US airports now screening for Ebloa

New Ebloa screening processes have begun at New York’s JFK International Airport. In an attempt to stream the virus that has already killed more than 4,000 people, passengers arriving from the worst hit West African countries – Sierra Leone, Liberia and Guinea – will be checked for high body temperatures, a common first symptom of the virus, with no-touch thermometers. Those determined to have a fever will be asked a series of questions, further evaluated and quarantined if necessary.

Health Officials are expecting false alarms from travelers who may be fevered from other illnesses. Travelers such as Eric Duncan, the first Ebola death in the US, likely would not have been identified because he arrived in the US without symptoms. Ebola is not contagious until symptoms begin, and is then spread through direct body fluid contact.

During the next week, Ebola virus checks will also be implemented at Atlanta’s Hatsfiend-Jackson Airport, as well as Newark Liberty, Chicago’s O’Hare and Washington’s Dulles in an attempt to stop the spread of the deadly virus.  The new screening comes mere days after the first US Elboa death in Texas.

US Customs report that each day, approximately 150 people travel through or from Sierra Leone, Guinea or Liberia to the United States and that nearly 95 percent of those passengers land at one of these five airports first.

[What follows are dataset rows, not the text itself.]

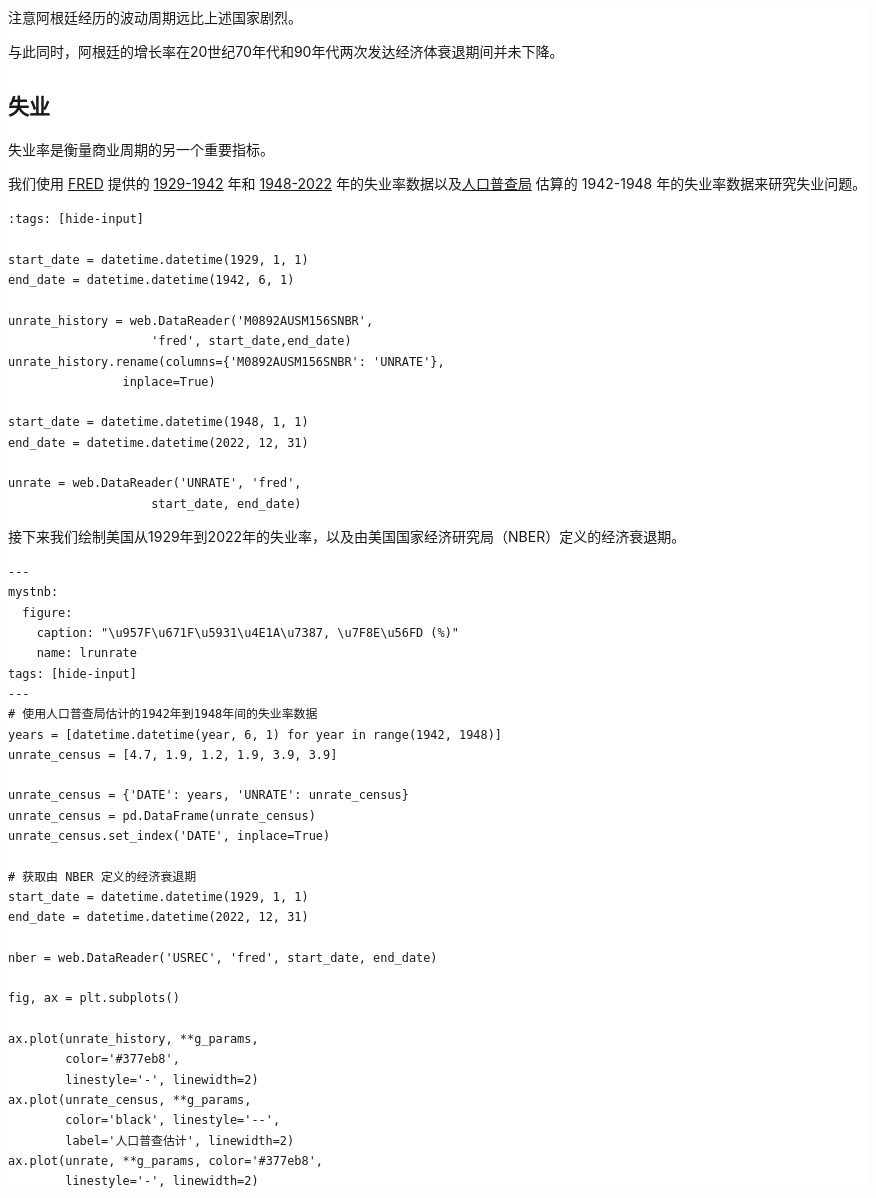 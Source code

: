 注意阿根廷经历的波动周期远比上述国家剧烈。

与此同时，阿根廷的增长率在20世纪70年代和90年代两次发达经济体衰退期间并未下降。

## 失业

失业率是衡量商业周期的另一个重要指标。

我们使用 [FRED](https://fred.stlouisfed.org/) 提供的 [1929-1942](https://fred.stlouisfed.org/series/M0892AUSM156SNBR) 年和 [1948-2022](https://fred.stlouisfed.org/series/UNRATE) 年的失业率数据以及[人口普查局](https://www.census.gov/library/publications/1975/compendia/hist_stats_colonial-1970.html) 估算的 1942-1948 年的失业率数据来研究失业问题。

```{code-cell} ipython3
:tags: [hide-input]

start_date = datetime.datetime(1929, 1, 1)
end_date = datetime.datetime(1942, 6, 1)

unrate_history = web.DataReader('M0892AUSM156SNBR', 
                    'fred', start_date,end_date)
unrate_history.rename(columns={'M0892AUSM156SNBR': 'UNRATE'}, 
                inplace=True)

start_date = datetime.datetime(1948, 1, 1)
end_date = datetime.datetime(2022, 12, 31)

unrate = web.DataReader('UNRATE', 'fred', 
                    start_date, end_date)
```

接下来我们绘制美国从1929年到2022年的失业率，以及由美国国家经济研究局（NBER）定义的经济衰退期。

```{code-cell} ipython3
---
mystnb:
  figure:
    caption: "\u957F\u671F\u5931\u4E1A\u7387, \u7F8E\u56FD (%)"
    name: lrunrate
tags: [hide-input]
---
# 使用人口普查局估计的1942年到1948年间的失业率数据
years = [datetime.datetime(year, 6, 1) for year in range(1942, 1948)]
unrate_census = [4.7, 1.9, 1.2, 1.9, 3.9, 3.9]

unrate_census = {'DATE': years, 'UNRATE': unrate_census}
unrate_census = pd.DataFrame(unrate_census)
unrate_census.set_index('DATE', inplace=True)

# 获取由 NBER 定义的经济衰退期
start_date = datetime.datetime(1929, 1, 1)
end_date = datetime.datetime(2022, 12, 31)

nber = web.DataReader('USREC', 'fred', start_date, end_date)

fig, ax = plt.subplots()

ax.plot(unrate_history, **g_params, 
        color='#377eb8', 
        linestyle='-', linewidth=2)
ax.plot(unrate_census, **g_params, 
        color='black', linestyle='--', 
        label='人口普查估计', linewidth=2)
ax.plot(unrate, **g_params, color='#377eb8', 
        linestyle='-', linewidth=2)

```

While there are no direct flights to the United States from the West African countries, Homeland Security officials say they are able to track the beginning of passenger trips, even if they make stops along the way.

Air carriers out of France, Belgium and Morocco continue to offer service in and out of the West African region. Crew flights and US border patrol agents are continually looking for people who appear ill.

President Barack Obama says that the new screening measures are “really just belt and suspenders” to support protections already in place.